11.4 – Negli atti di gara non era prevista una durata maggiore per la garanzia; la stazione appaltante pur avendone il potere – tenuto conto dalla previsione recata dall’art. 93, comma 5, cit. e della specifica clausola contrattuale sopra riportata – non si è avvalsa della facoltà di chiedere la rinnovazione della garanzia, con la conseguenza che, come condivisibilmente ritenuto dal TAR, avendo il Consorzio presentato l’offerta in data 19/12/2017, alla data del 5 luglio 2019 anche il termine di 180 giorni di cui alla lett. b) dell’art. 2 del contratto stipulato con Elba Assicurazioni era ampiamente decorso.

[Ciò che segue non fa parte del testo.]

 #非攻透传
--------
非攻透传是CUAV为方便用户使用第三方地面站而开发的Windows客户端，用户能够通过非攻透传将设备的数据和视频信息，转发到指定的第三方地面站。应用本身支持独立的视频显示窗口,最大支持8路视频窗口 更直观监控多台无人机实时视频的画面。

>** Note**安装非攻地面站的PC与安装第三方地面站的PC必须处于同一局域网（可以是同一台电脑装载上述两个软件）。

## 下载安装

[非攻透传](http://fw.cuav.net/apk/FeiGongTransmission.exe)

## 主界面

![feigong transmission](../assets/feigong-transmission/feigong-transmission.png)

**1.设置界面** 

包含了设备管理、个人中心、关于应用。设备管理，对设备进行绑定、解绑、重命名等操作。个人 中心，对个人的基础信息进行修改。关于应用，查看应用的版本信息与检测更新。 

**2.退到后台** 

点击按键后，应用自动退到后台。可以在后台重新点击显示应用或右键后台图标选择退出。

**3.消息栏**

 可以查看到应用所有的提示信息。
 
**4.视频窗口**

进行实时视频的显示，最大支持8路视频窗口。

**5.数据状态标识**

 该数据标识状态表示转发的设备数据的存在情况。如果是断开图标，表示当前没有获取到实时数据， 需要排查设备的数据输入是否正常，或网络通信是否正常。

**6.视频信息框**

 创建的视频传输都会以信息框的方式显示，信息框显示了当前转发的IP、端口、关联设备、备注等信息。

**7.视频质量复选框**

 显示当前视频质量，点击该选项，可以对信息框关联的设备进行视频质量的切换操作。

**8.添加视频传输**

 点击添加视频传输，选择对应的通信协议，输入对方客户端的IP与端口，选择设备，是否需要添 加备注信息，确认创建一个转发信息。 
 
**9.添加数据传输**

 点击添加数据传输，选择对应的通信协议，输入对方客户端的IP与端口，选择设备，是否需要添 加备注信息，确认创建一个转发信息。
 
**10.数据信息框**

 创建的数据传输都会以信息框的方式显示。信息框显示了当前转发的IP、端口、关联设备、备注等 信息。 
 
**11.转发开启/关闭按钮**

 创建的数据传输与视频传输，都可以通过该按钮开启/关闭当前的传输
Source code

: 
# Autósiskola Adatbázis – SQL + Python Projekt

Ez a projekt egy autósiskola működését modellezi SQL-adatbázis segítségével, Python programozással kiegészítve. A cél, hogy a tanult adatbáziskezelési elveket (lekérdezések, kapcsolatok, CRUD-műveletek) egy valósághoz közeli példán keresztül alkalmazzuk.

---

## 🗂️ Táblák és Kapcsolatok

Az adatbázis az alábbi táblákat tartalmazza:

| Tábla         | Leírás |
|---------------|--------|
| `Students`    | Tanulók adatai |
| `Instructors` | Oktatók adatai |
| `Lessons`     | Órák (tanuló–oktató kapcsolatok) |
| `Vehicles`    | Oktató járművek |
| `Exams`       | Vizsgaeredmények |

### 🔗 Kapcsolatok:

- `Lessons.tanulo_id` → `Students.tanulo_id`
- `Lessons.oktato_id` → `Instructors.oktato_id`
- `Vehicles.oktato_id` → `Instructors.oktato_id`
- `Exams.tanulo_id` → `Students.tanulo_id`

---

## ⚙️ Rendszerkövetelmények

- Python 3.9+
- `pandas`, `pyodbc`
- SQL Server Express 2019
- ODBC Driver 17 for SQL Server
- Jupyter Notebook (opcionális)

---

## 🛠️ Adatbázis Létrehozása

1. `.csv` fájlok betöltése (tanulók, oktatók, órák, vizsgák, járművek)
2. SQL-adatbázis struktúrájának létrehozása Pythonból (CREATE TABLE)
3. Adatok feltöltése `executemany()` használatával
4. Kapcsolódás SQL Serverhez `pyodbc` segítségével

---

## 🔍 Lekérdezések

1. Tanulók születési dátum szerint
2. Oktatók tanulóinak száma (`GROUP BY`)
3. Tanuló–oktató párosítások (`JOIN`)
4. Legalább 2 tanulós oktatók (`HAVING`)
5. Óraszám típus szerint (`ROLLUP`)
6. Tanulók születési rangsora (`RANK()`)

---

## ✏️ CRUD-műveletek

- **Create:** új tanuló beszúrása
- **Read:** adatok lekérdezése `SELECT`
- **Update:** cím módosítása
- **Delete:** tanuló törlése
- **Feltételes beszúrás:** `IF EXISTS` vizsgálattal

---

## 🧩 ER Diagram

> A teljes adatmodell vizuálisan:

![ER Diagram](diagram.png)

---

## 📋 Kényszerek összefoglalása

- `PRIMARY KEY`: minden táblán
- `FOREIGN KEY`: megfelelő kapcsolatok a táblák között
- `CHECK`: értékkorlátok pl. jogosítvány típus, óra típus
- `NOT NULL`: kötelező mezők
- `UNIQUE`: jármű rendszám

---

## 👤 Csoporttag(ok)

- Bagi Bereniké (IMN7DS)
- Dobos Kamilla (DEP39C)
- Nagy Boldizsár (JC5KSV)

11.5 – Risulta condivisibile il principio espresso dalla Sezione Quinta secondo cui il termine di scadenza della garanzia non può che essere quello concordato dalle parti nel contratto di garanzia, e quindi, nella fideiussione (Cons. Stato, Sez. V, 16/3/2018 n. 1695).

11.6 – La tesi dell’ultrattività della polizza fideiussoria non risulta persuasiva, in quanto – come condivisibilmente rilevato dal Consorzio Leonardo – la disciplina normativa prevista per la conferma dell’offerta non può essere automaticamente estesa al rinnovo della cauzione, tenuto conto della diversa regolamentazione (art. 32, comma 4 e art. 93, comma 5 d.lgs. 50/2016) e soprattutto della circostanza che nel caso della garanzia il rapporto che si instaura non si riferisce alla sola stazione appaltante e al concorrente, ma comprende anche il soggetto terzo che presta la garanzia, a seguito della stipulazione del contratto di fideiussione.

Ne consegue che, mentre per l’offerta può valere il principio dell’ultrattività, nel caso della fideiussione è necessario che il terzo garante disponga il rinnovo della garanzia a seguito di formale richiesta da parte della stazione appaltante.

La norma dell’art. 93, comma 5 è chiarissima al riguardo nel prevedere che “Il bando o l’invito possono [….] prescrivere che l’offerta sia corredata dall’impegno del garante a rinnovare la garanzia, su richiesta della stazione appaltante nel corso della procedura, per la durata indicata nel bando, nel caso in cui al momento della sua scadenza non sia ancora intervenuta l’aggiudicazione”.

Nel caso di specie il disciplinare – attraverso il rinvio alle clausole dell’art. 93 del codice degli appalti – ha recepito tale disposizione.

Pertanto, la stazione appaltante in corso di gara deve richiedere al garante l’estensione temporale della garanzia nel caso in cui alla scadenza non sia ancora intervenuta l’aggiudicazione, così come previsto dal codice degli appalti e come indicato anche nella polizza fideiussoria stipulata dall’appellato: nel caso di specie non risulta che la stazione appaltante si sia avvalsa di tale potere con la conseguenza che la garanzia è cessata alla scadenza stabilita nel contratto.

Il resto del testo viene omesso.